Le même Talmud de Jérusalem (Gemara du traité page 28a) rapporte l’histoire de Rabbi Elazar Ben Azaria. Il n’avait pas 70 ans à cette époque. Il était tellement brillant, qu’à l’âge de 18 ans (certaines versions rapportent 16) il fut pressenti pour présider les rabbins. Mais sa jeunesse était un obstacle évident pour réaliser cela. Alors Dieu réalisa un miracle et lui donna l’apparence du vieil homme digne et respectable de 70 ans. Ainsi, sa direction spirituelle ne pouvait être remise en cause pour des raisons de jeunesse (en apparence en tout cas). Maïmonide, connu pour sa méfiance spontanée vis-à-vis du miraculeux a commenté qu’il avait l’air vieux parce qu’il s’épuisait des années dans l’étude de la Torah. Elazar pensait que la mention de l’Égypte devait se faire deux fois par jour, lors du jour et de la nuit. Mais il n’arrivait pas à convaincre les autres sages de cela. La halakha n’était donc pas fixée comme Elazar le souhaitait (il manquait le fameux consensus rabbinique). C’est alors qu’arrive Ben Zoma, un autre Sage, qui va lui, apporter l’argument décisif pour faire pencher les sages vers la position d’Elazar. Si on rentre dans le détail des subtilités, la mishna avait déjà été fixée comme Elazar le souhaitait mais avec la mention qu’il s’agissait d’un commandement rabbinique. Il ne s’agissait pas d’un commandement biblique. Ben Zoma vient ici faire changer cette halakha de catégorie. Il lui permet de devenir commandement divin et non humain. Il vient donc avec une citation de l’Écriture à son appui. Et cette double mention de l’exode fait écho à la double dimension de l’exode dans le récit. Il y a une partie diurne et une partie nocturne dans la sortie d’Égypte. La première partie est nocturne, lorsque le 14 nissan, Pharaon permet aux hébreux de partir : Ex 12:31 “Dans la nuit même, Pharaon appela Moïse et Aaron, et leur dit: Levez-vous, sortez du milieu de mon peuple, vous et les enfants d’Israël. Allez, servez l’Éternel, comme vous l’avez dit”. Puis le départ proprement dit, en journée, tel que relaté par Nb 33:3 “Ils partirent de Ramsès le premier mois, le quinzième jour du premier mois. Le lendemain de la Pâque, les enfants d’Israël sortirent la main levée, à la vue de tous les Égyptiens”. Elazar considère les deux comme parties intégrantes de l’exode. Mais les sages, jusqu’à l’intervention de Ben Zoma ne considèrent que le départ proprement dit, en journée.

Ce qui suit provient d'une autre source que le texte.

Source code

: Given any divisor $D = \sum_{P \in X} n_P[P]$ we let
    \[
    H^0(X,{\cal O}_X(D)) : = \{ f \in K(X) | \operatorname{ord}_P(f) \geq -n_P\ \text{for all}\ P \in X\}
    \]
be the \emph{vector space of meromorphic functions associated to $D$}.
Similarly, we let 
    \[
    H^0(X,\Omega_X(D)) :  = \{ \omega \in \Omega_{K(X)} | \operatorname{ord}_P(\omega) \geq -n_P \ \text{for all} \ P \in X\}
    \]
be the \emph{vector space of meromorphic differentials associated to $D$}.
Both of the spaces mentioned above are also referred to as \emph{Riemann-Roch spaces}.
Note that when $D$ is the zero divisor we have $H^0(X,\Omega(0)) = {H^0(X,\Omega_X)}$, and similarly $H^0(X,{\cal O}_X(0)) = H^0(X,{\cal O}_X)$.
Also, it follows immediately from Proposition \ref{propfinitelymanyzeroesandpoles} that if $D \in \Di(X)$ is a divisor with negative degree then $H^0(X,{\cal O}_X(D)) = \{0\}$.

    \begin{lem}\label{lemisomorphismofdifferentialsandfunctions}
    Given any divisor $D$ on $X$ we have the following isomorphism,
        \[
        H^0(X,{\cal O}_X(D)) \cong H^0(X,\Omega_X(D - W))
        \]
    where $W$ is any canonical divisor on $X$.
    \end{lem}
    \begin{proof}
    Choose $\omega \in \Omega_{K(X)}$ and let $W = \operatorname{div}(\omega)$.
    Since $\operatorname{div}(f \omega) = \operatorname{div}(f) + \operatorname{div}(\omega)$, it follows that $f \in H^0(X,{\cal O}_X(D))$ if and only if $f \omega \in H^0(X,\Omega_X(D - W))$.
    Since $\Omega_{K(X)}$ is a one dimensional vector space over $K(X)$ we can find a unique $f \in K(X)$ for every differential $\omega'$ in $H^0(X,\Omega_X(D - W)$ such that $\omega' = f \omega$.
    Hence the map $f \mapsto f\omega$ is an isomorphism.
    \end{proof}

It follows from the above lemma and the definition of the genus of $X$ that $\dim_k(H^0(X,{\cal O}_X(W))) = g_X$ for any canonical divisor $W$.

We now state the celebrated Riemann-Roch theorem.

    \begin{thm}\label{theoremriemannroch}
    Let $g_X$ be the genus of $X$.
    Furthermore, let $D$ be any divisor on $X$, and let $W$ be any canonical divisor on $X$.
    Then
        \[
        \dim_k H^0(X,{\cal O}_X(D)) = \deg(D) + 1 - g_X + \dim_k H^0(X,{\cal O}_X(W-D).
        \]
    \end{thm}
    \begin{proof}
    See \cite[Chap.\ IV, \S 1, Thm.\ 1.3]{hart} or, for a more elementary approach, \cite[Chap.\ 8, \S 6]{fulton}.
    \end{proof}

Rachi, dans son commentaire du Talmud explique que c’est le jour où Elazar fut nommé président du Sanhédrin que la solution fut apportée. Rashi explique ainsi que le prestige d’Elazar a fait venir un grand nombre d’élèves, et que c’est cet afflux de sang neuf qui a permis de résoudre des points de halakha jusqu’ici restés sans réponses. Ben Zoma arrive donc avec une citation de l’Écriture, et c’est indubitablement le mot kol כול, signifiant « tout », qui fixe le cœur de son exégèse. En effet, « tout » est ici superflu. Sans ce kol, la phrase était également compréhensible. Sans le kol, en français on pourrait dire « souviens-toi de l’exil d’Égypte les jours de ta vie », et avec le kol, on a « souviens de l’exil d’Égypte tous les jours de ta vie ». En français, il est plus difficile de saisir le caractère superflu du terme. Mais en hébreu, la phrase fonctionne bien sans le kol. Donc, et c’est là un merveilleux exemple de l’exégèse rabbinique, si ce mot est là, alors qu’il est inutile, c’est qu’il nous indique quelque chose. Sinon Dieu ne l’aurait pas donné à Moïse lors du don de la Torah. Donc ce mot nous indique quelque chose sur comment vivre. Sur la volonté divine. Sur l’être même de Dieu. Voilà le degré auquel Ben Zoma place le texte et l’exégèse. On voit qu’on est loin ici de la philologie allemande et de la critique historique. Il y a des cécités au Christ plus belles que d’autres…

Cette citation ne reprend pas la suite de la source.